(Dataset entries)
===============
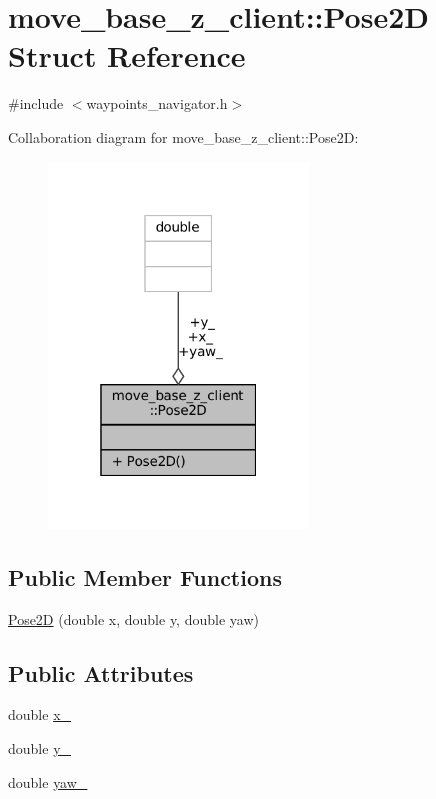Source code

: \hypertarget{structmove__base__z__client_1_1Pose2D}{}\section{move\+\_\+base\+\_\+z\+\_\+client\+:\+:Pose2D Struct Reference}
\label{structmove__base__z__client_1_1Pose2D}


{\ttfamily \#include $<$waypoints\+\_\+navigator.\+h$>$}



Collaboration diagram for move\+\_\+base\+\_\+z\+\_\+client\+:\+:Pose2D\+:
\nopagebreak
\begin{figure}[H]
\begin{center}
\leavevmode
\includegraphics[width=196pt]{structmove__base__z__client_1_1Pose2D__coll__graph}
\end{center}
\end{figure}
\subsection*{Public Member Functions}
\begin{DoxyCompactItemize}
\item 
\hyperlink{structmove__base__z__client_1_1Pose2D_a97f60b5516b80f09472f178afd07b7ab}{Pose2D} (double x, double y, double yaw)
\end{DoxyCompactItemize}
\subsection*{Public Attributes}
\begin{DoxyCompactItemize}
\item 
double \hyperlink{structmove__base__z__client_1_1Pose2D_a92b53110c2fdd77c18275d6e16709581}{x\+\_\+}
\item 
double \hyperlink{structmove__base__z__client_1_1Pose2D_a10e59f372c758bffb00bfaaca43ec1fc}{y\+\_\+}
\item 
double \hyperlink{structmove__base__z__client_1_1Pose2D_a75fda2f20515d0acdb83d33017e6c97e}{yaw\+\_\+}
\end{DoxyCompactItemize}


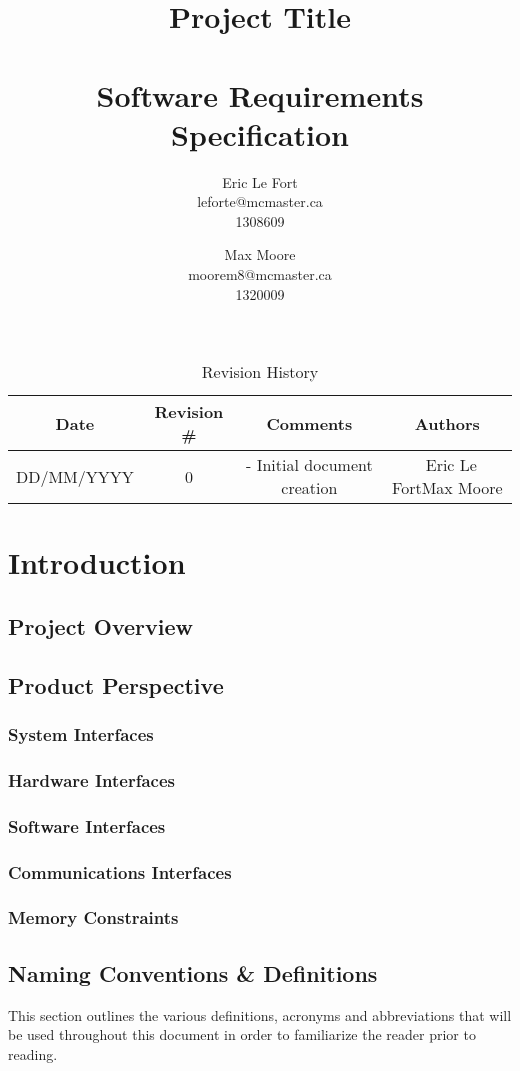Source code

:\documentclass[titlepage]{article}
\title{Project Title\\~\\Software Requirements Specification}
\author{
Eric Le Fort\\leforte@mcmaster.ca\\1308609\and
Max Moore\\moorem8@mcmaster.ca\\1320009
}
\begin{document}
\maketitle


\tableofcontents
\listoffigures
\listoftables


\vfill
\begin{table}[!htbp]
\centering
\begin{tabular}{| C{3} | C{2} | C{5} | C{2.5} |}\hline
	Date			&Revision \#	&Comments						&Authors\\\hline
	DD/MM/YYYY		&0				&- Initial document creation	&~Eric Le Fort\newline Max Moore\\\hline
\end{tabular}
\caption{Revision History}
\end{table}
\newpage

\section{Introduction}
\subsection{Project Overview}
\subsection{Product Perspective}
\subsubsection{System Interfaces}
\subsubsection{Hardware Interfaces}
\subsubsection{Software Interfaces}
\subsubsection{Communications Interfaces}
\subsubsection{Memory Constraints}
\subsection{Naming Conventions \& Definitions}
This section outlines the various definitions, acronyms and abbreviations that will be used throughout this document in order to familiarize the reader prior to reading.
\end{document}
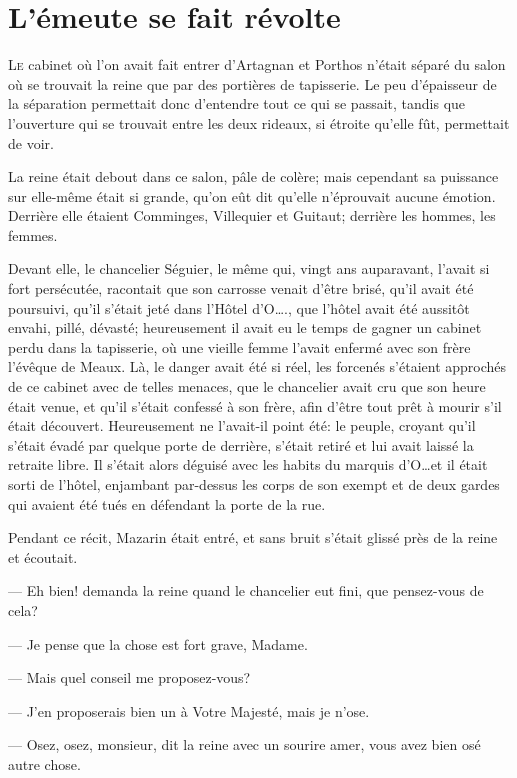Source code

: \chapter{L'émeute se fait révolte}

\lettrine{L}{e} cabinet où l'on avait fait entrer d'Artagnan et Porthos n'était séparé du salon où se trouvait la reine que par des portières de tapisserie. Le peu d'épaisseur de la séparation permettait donc d'entendre tout ce qui se passait, tandis que l'ouverture qui se trouvait entre les deux rideaux, si étroite qu'elle fût, permettait de voir.

La reine était debout dans ce salon, pâle de colère; mais cependant sa puissance sur elle-même était si grande, qu'on eût dit qu'elle n'éprouvait aucune émotion. Derrière elle étaient Comminges, Villequier et Guitaut; derrière les hommes, les femmes.

Devant elle, le chancelier Séguier, le même qui, vingt ans auparavant, l'avait si fort persécutée, racontait que son carrosse venait d'être brisé, qu'il avait été poursuivi, qu'il s'était jeté dans l'Hôtel d'O\dots., que l'hôtel avait été aussitôt envahi, pillé, dévasté; heureusement il avait eu le temps de gagner un cabinet perdu dans la tapisserie, où une vieille femme l'avait enfermé avec son frère l'évêque de Meaux. Là, le danger avait été si réel, les forcenés s'étaient approchés de ce cabinet avec de telles menaces, que le chancelier avait cru que son heure était venue, et qu'il s'était confessé à son frère, afin d'être tout prêt à mourir s'il était découvert. Heureusement ne l'avait-il point été: le peuple, croyant qu'il s'était évadé par quelque porte de derrière, s'était retiré et lui avait laissé la retraite libre. Il s'était alors déguisé avec les habits du marquis d'O\dots et il était sorti de l'hôtel, enjambant par-dessus les corps de son exempt et de deux gardes qui avaient été tués en défendant la porte de la rue.

Pendant ce récit, Mazarin était entré, et sans bruit s'était glissé près de la reine et écoutait.

— Eh bien! demanda la reine quand le chancelier eut fini, que pensez-vous de cela?

— Je pense que la chose est fort grave, Madame.

— Mais quel conseil me proposez-vous?

— J'en proposerais bien un à Votre Majesté, mais je n'ose.

— Osez, osez, monsieur, dit la reine avec un sourire amer, vous avez bien osé autre chose.

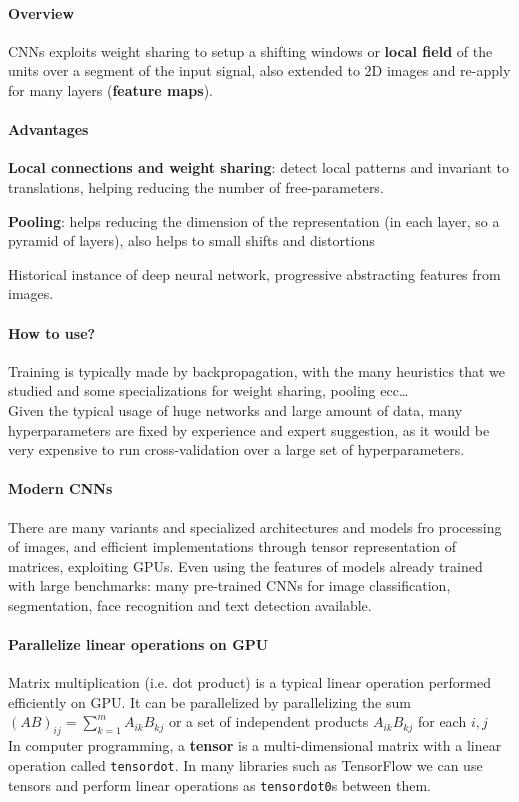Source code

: \documentclass[10pt]{report}
\begin{document}
\paragraph{Overview} CNNs exploits weight sharing to setup a shifting windows or \textbf{local field} of the units over a segment of the input signal, also extended to 2D images and re-apply for many layers (\textbf{feature maps}).
\paragraph{Advantages}
\begin{list}{}{}
	\item \textbf{Local connections and weight sharing}: detect local patterns and invariant to translations, helping reducing the number of free-parameters.
	\item \textbf{Pooling}: helps reducing the dimension of the representation (in each layer, so a pyramid of layers), also helps to small shifts and distortions
	\item Historical instance of deep neural network, progressive abstracting features from images.
\end{list}
\paragraph{How to use?} Training is typically made by backpropagation, with the many heuristics that we studied and some specializations for weight sharing, pooling ecc\ldots\\
Given the typical usage of huge networks and large amount of data, many hyperparameters are fixed by experience and expert suggestion, as it would be very expensive to run cross-validation over a large set of hyperparameters.
\paragraph{Modern CNNs} There are many variants and specialized architectures and models fro processing of images, and efficient implementations through tensor representation of matrices, exploiting GPUs. Even using the features of models already trained with large benchmarks: many pre-trained CNNs for image classification, segmentation, face recognition and text detection available.
\paragraph{Parallelize linear operations on GPU} Matrix multiplication (i.e. dot product) is a typical linear operation performed efficiently on GPU. It can be parallelized by parallelizing the sum $(AB)_{ij} = \sum_{k=1}^m A_{ik}B_{kj}$ or a set of independent products $A_{ik}B_{kj}$ for each $i,j$\\
In computer programming, a \textbf{tensor} is a multi-dimensional matrix with a linear operation called \texttt{tensordot}. In many libraries such as TensorFlow we can use tensors and perform linear operations as \texttt{tensordot0}s between them.
\end{document}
===============
__What is being asked__
Print all the entries exactly as they appear, without the pictures.

__Completed task__
Source code

: \hypertarget{structmove__base__z__client_1_1Pose2D}{}\section{move\+\_\+base\+\_\+z\+\_\+client\+:\+:Pose2D Struct Reference}
\label{structmove__base__z__client_1_1Pose2D}


{\ttfamily \#include $<$waypoints\+\_\+navigator.\+h$>$}



Collaboration diagram for move\+\_\+base\+\_\+z\+\_\+client\+:\+:Pose2D\+:
\nopagebreak
\begin{figure}[H]
\begin{center}
\leavevmode
\includegraphics[width=196pt]{structmove__base__z__client_1_1Pose2D__coll__graph}
\end{center}
\end{figure}
\subsection*{Public Member Functions}
\begin{DoxyCompactItemize}
\item 
\hyperlink{structmove__base__z__client_1_1Pose2D_a97f60b5516b80f09472f178afd07b7ab}{Pose2D} (double x, double y, double yaw)
\end{DoxyCompactItemize}
\subsection*{Public Attributes}
\begin{DoxyCompactItemize}
\item 
double \hyperlink{structmove__base__z__client_1_1Pose2D_a92b53110c2fdd77c18275d6e16709581}{x\+\_\+}
\item 
double \hyperlink{structmove__base__z__client_1_1Pose2D_a10e59f372c758bffb00bfaaca43ec1fc}{y\+\_\+}
\item 
double \hyperlink{structmove__base__z__client_1_1Pose2D_a75fda2f20515d0acdb83d33017e6c97e}{yaw\+\_\+}
\end{DoxyCompactItemize}


Source code

:\documentclass[titlepage]{article}
\title{Project Title\\~\\Software Requirements Specification}
\author{
Eric Le Fort\\leforte@mcmaster.ca\\1308609\and
Max Moore\\moorem8@mcmaster.ca\\1320009
}
\begin{document}
\maketitle


\tableofcontents
\listoffigures
\listoftables


\vfill
\begin{table}[!htbp]
\centering
\begin{tabular}{| C{3} | C{2} | C{5} | C{2.5} |}\hline
	Date			&Revision \#	&Comments						&Authors\\\hline
	DD/MM/YYYY		&0				&- Initial document creation	&~Eric Le Fort\newline Max Moore\\\hline
\end{tabular}
\caption{Revision History}
\end{table}
\newpage

\section{Introduction}
\subsection{Project Overview}
\subsection{Product Perspective}
\subsubsection{System Interfaces}
\subsubsection{Hardware Interfaces}
\subsubsection{Software Interfaces}
\subsubsection{Communications Interfaces}
\subsubsection{Memory Constraints}
\subsection{Naming Conventions \& Definitions}
This section outlines the various definitions, acronyms and abbreviations that will be used throughout this document in order to familiarize the reader prior to reading.
\end{document}
Source code

: \chapter{L'émeute se fait révolte}

\lettrine{L}{e} cabinet où l'on avait fait entrer d'Artagnan et Porthos n'était séparé du salon où se trouvait la reine que par des portières de tapisserie. Le peu d'épaisseur de la séparation permettait donc d'entendre tout ce qui se passait, tandis que l'ouverture qui se trouvait entre les deux rideaux, si étroite qu'elle fût, permettait de voir.

La reine était debout dans ce salon, pâle de colère; mais cependant sa puissance sur elle-même était si grande, qu'on eût dit qu'elle n'éprouvait aucune émotion. Derrière elle étaient Comminges, Villequier et Guitaut; derrière les hommes, les femmes.

Devant elle, le chancelier Séguier, le même qui, vingt ans auparavant, l'avait si fort persécutée, racontait que son carrosse venait d'être brisé, qu'il avait été poursuivi, qu'il s'était jeté dans l'Hôtel d'O\dots., que l'hôtel avait été aussitôt envahi, pillé, dévasté; heureusement il avait eu le temps de gagner un cabinet perdu dans la tapisserie, où une vieille femme l'avait enfermé avec son frère l'évêque de Meaux. Là, le danger avait été si réel, les forcenés s'étaient approchés de ce cabinet avec de telles menaces, que le chancelier avait cru que son heure était venue, et qu'il s'était confessé à son frère, afin d'être tout prêt à mourir s'il était découvert. Heureusement ne l'avait-il point été: le peuple, croyant qu'il s'était évadé par quelque porte de derrière, s'était retiré et lui avait laissé la retraite libre. Il s'était alors déguisé avec les habits du marquis d'O\dots et il était sorti de l'hôtel, enjambant par-dessus les corps de son exempt et de deux gardes qui avaient été tués en défendant la porte de la rue.

Pendant ce récit, Mazarin était entré, et sans bruit s'était glissé près de la reine et écoutait.

— Eh bien! demanda la reine quand le chancelier eut fini, que pensez-vous de cela?

— Je pense que la chose est fort grave, Madame.

— Mais quel conseil me proposez-vous?

— J'en proposerais bien un à Votre Majesté, mais je n'ose.

— Osez, osez, monsieur, dit la reine avec un sourire amer, vous avez bien osé autre chose.

Source code

: \documentclass[10pt]{report}
\begin{document}
\paragraph{Overview} CNNs exploits weight sharing to setup a shifting windows or \textbf{local field} of the units over a segment of the input signal, also extended to 2D images and re-apply for many layers (\textbf{feature maps}).
\paragraph{Advantages}
\begin{list}{}{}
	\item \textbf{Local connections and weight sharing}: detect local patterns and invariant to translations, helping reducing the number of free-parameters.
	\item \textbf{Pooling}: helps reducing the dimension of the representation (in each layer, so a pyramid of layers), also helps to small shifts and distortions
	\item Historical instance of deep neural network, progressive abstracting features from images.
\end{list}
\paragraph{How to use?} Training is typically made by backpropagation, with the many heuristics that we studied and some specializations for weight sharing, pooling ecc\ldots\\
Given the typical usage of huge networks and large amount of data, many hyperparameters are fixed by experience and expert suggestion, as it would be very expensive to run cross-validation over a large set of hyperparameters.
\paragraph{Modern CNNs} There are many variants and specialized architectures and models fro processing of images, and efficient implementations through tensor representation of matrices, exploiting GPUs. Even using the features of models already trained with large benchmarks: many pre-trained CNNs for image classification, segmentation, face recognition and text detection available.
\paragraph{Parallelize linear operations on GPU} Matrix multiplication (i.e. dot product) is a typical linear operation performed efficiently on GPU. It can be parallelized by parallelizing the sum $(AB)_{ij} = \sum_{k=1}^m A_{ik}B_{kj}$ or a set of independent products $A_{ik}B_{kj}$ for each $i,j$\\
In computer programming, a \textbf{tensor} is a multi-dimensional matrix with a linear operation called \texttt{tensordot}. In many libraries such as TensorFlow we can use tensors and perform linear operations as \texttt{tensordot0}s between them.
\end{document}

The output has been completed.